Give a verbatim repeat of the lines that run from the line containing "- En caso de" to the end of the data below.

______

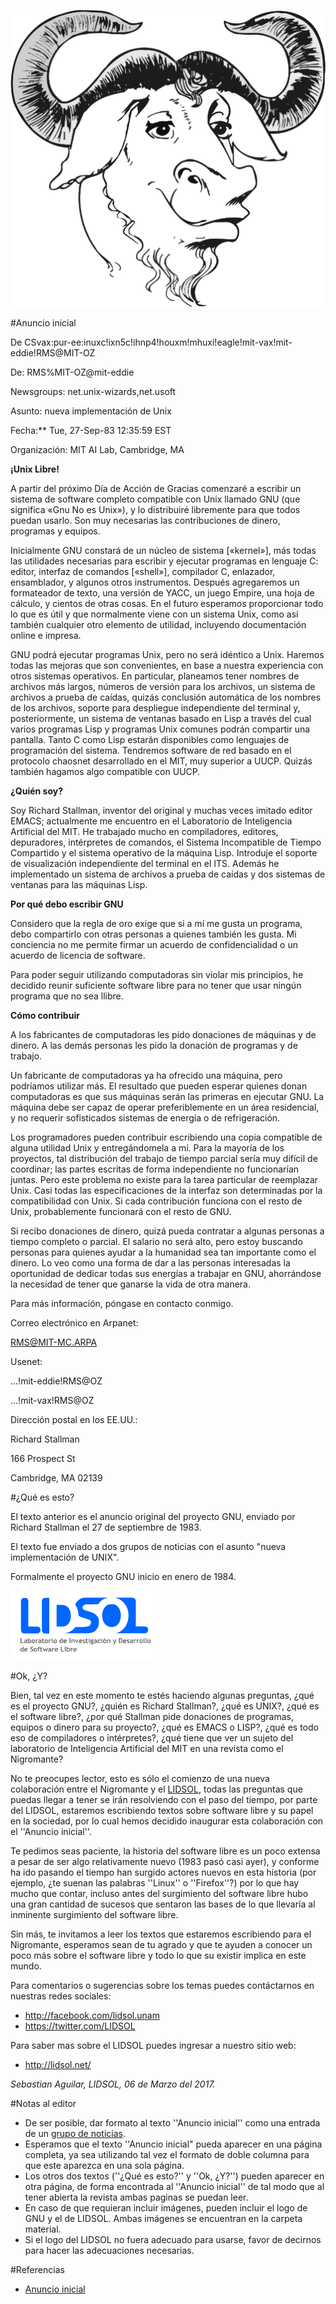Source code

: ![Logo del proyecto GNU][logo_gnu]

[logo_gnu]: ./material/official%20gnu.png "Logo del proyecto GNU"


#Anuncio inicial

De CSvax:pur-ee:inuxc!ixn5c!ihnp4!houxm!mhuxi!eagle!mit-vax!mit-eddie!RMS@MIT-OZ

De: RMS%MIT-OZ@mit-eddie

Newsgroups: net.unix-wizards,net.usoft

Asunto: nueva implementación de Unix

Fecha:** Tue, 27-Sep-83 12:35:59 EST

Organización: MIT AI Lab, Cambridge, MA

**¡Unix Libre!**

A partir del próximo Día de Acción de Gracias comenzaré a escribir un sistema de software completo compatible con Unix llamado GNU (que significa «Gnu No es Unix»), y lo distribuiré libremente para que todos puedan usarlo. Son muy necesarias las contribuciones de dinero, programas y equipos.

Inicialmente GNU constará de un núcleo de sistema [«kernel»], más todas las utilidades necesarias para escribir y ejecutar programas en lenguaje C: editor, interfaz de comandos [«shell»], compilador C, enlazador, ensamblador, y algunos otros instrumentos. Después agregaremos un formateador de texto, una versión de YACC, un juego Empire, una hoja de cálculo, y cientos de otras cosas. En el futuro esperamos proporcionar todo lo que es útil y que normalmente viene con un sistema Unix, como así también cualquier otro elemento de utilidad, incluyendo documentación online e impresa.

GNU podrá ejecutar programas Unix, pero no será idéntico a Unix. Haremos todas las mejoras que son convenientes, en base a nuestra experiencia con otros sistemas operativos. En particular, planeamos tener nombres de archivos más largos, números de versión para los archivos, un sistema de archivos a prueba de caídas, quizás conclusión automática de los nombres de los archivos, soporte para despliegue independiente del terminal y, posteriormente, un sistema de ventanas basado en Lisp a través del cual varios programas Lisp y programas Unix comunes podrán compartir una pantalla. Tanto C como Lisp estarán disponibles como lenguajes de programación del sistema. Tendremos software de red basado en el protocolo chaosnet desarrollado en el MIT, muy superior a UUCP. Quizás también hagamos algo compatible con UUCP.

**¿Quién soy?**

Soy Richard Stallman, inventor del original y muchas veces imitado editor EMACS; actualmente me encuentro en el Laboratorio de Inteligencia Artificial del MIT. He trabajado mucho en compiladores, editores, depuradores, intérpretes de comandos, el Sistema Incompatible de Tiempo Compartido y el sistema operativo de la máquina Lisp. Introduje el soporte de visualización independiente del terminal en el ITS. Además he implementado un sistema de archivos a prueba de caídas y dos sistemas de ventanas para las máquinas Lisp.

**Por qué debo escribir GNU**

Considero que la regla de oro exige que si a mí me gusta un programa, debo compartirlo con otras personas a quienes también les gusta. Mi conciencia no me permite firmar un acuerdo de confidencialidad o un acuerdo de licencia de software.

Para poder seguir utilizando computadoras sin violar mis principios, he decidido reunir suficiente software libre para no tener que usar ningún programa que no sea llibre.

**Cómo contribuir**

A los fabricantes de computadoras les pido donaciones de máquinas y de dinero. A las demás personas les pido la donación de programas y de trabajo.

Un fabricante de computadoras ya ha ofrecido una máquina, pero podríamos utilizar más. El resultado que pueden esperar quienes donan computadoras es que sus máquinas serán las primeras en ejecutar GNU. La máquina debe ser capaz de operar preferiblemente en un área residencial, y no requerir sofisticados sistemas de energía o de refrigeración.

Los programadores pueden contribuir escribiendo una copia compatible de alguna utilidad Unix y entregándomela a mí. Para la mayoría de los proyectos, tal distribución del trabajo de tiempo parcial sería muy difícil de coordinar; las partes escritas de forma independiente no funcionarían juntas. Pero este problema no existe para la tarea particular de reemplazar Unix. Casi todas las especificaciones de la interfaz son determinadas por la compatibilidad con Unix. Si cada contribución funciona con el resto de Unix, probablemente funcionará con el resto de GNU.

Si recibo donaciones de dinero, quizá pueda contratar a algunas personas a tiempo completo o parcial. El salario no será alto, pero estoy buscando personas para quienes ayudar a la humanidad sea tan importante como el dinero. Lo veo como una forma de dar a las personas interesadas la oportunidad de dedicar todas sus energías a trabajar en GNU, ahorrándose la necesidad de tener que ganarse la vida de otra manera.

Para más información, póngase en contacto conmigo.

Correo electrónico en Arpanet:

RMS@MIT-MC.ARPA

Usenet:

...!mit-eddie!RMS@OZ

...!mit-vax!RMS@OZ


Dirección postal en los EE.UU.:

Richard Stallman

166 Prospect St

Cambridge, MA 02139

#¿Qué es esto?

El texto anterior es el anuncio original del proyecto GNU, enviado por Richard Stallman el 27 de septiembre de 1983.

El texto fue enviado a dos grupos de noticias con el asunto "nueva implementación de UNIX".

Formalmente el proyecto GNU inicio en enero de 1984.

![Logo del LIDSOL][logo_lidsol]

[logo_lidsol]: ./material/logo-transparente.png "Logo del LIDSOL"

#Ok, ¿Y?

Bien, tal vez en este momento te estés haciendo algunas preguntas, ¿qué es el proyecto GNU?, ¿quién es Richard Stallman?, ¿qué es UNIX?, ¿qué es el software libre?, ¿por qué Stallman pide donaciones de programas, equipos o dinero para su proyecto?, ¿qué es EMACS o LISP?, ¿qué es todo eso de compiladores o intérpretes?, ¿qué tiene que ver un sujeto del laboratorio de Inteligencia Artificial del MIT en una revista como el Nigromante?

No te preocupes lector, esto es sólo el comienzo de una nueva colaboración entre el Nigromante y el [LIDSOL](lidsol.net), todas las preguntas que puedas llegar a tener se irán resolviendo con el paso del tiempo, por parte del LIDSOL, estaremos escribiendo textos sobre software libre y su papel en la sociedad, por lo cual hemos decidido inaugurar esta colaboración con el ''Anuncio inicial''.

Te pedimos seas paciente, la historia del software libre es un poco extensa a pesar de ser algo relativamente nuevo (1983 pasó casi ayer), y conforme ha ido pasando el tiempo han surgido actores nuevos en esta historia (por ejemplo, ¿te suenan las palabras ''Linux'' o ''Firefox''?) por lo que hay mucho que contar, incluso antes del surgimiento del software libre hubo  una gran cantidad de sucesos que sentaron las bases de lo que llevaría al inminente surgimiento del software libre.

Sin más, te invitamos a leer los textos que estaremos escribiendo para el Nigromante, esperamos sean de tu agrado y que te ayuden a conocer un poco más sobre el software libre y todo lo que su existir implica en este mundo.

Para comentarios o sugerencias sobre los temas puedes contáctarnos en nuestras redes sociales:

- http://facebook.com/lidsol.unam
- https://twitter.com/LIDSOL

Para saber mas sobre el LIDSOL puedes ingresar a nuestro sitio web:

- http://lidsol.net/

*Sebastian Aguilar, LIDSOL, 06 de Marzo del 2017.*

#Notas al editor
- De ser posible, dar formato al texto ''Anuncio inicial'' como una entrada de un [grupo de noticias](https://es.wikipedia.org/wiki/Grupo_de_noticias).
- Esperamos que el texto ''Anuncio inicial" pueda aparecer en una página completa, ya sea utilizando tal vez el formato de doble columna para que este aparezca en una sola página.
- Los otros dos textos (''¿Qué es esto?'' y ''Ok, ¿Y?'') pueden aparecer en otra página, de forma encontrada al ''Anuncio inicial'' de tal modo que al tener abierta la revista ambas paginas se puedan leer.
- En caso de que requieran incluir imágenes, pueden incluir el logo de GNU y el de LIDSOL. Ambas imágenes se encuentran en la carpeta  material.
- Si el logo del LIDSOL no fuera adecuado para usarse, favor de decirnos para hacer las adecuaciones necesarias.

#Referencias
- [Anuncio inicial](https://www.gnu.org/gnu/initial-announcement.es.html)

______

WRITTEN REPLY:
- En caso de que requieran incluir imágenes, pueden incluir el logo de GNU y el de LIDSOL. Ambas imágenes se encuentran en la carpeta  material.
- Si el logo del LIDSOL no fuera adecuado para usarse, favor de decirnos para hacer las adecuaciones necesarias.

#Referencias
- [Anuncio inicial](https://www.gnu.org/gnu/initial-announcement.es.html)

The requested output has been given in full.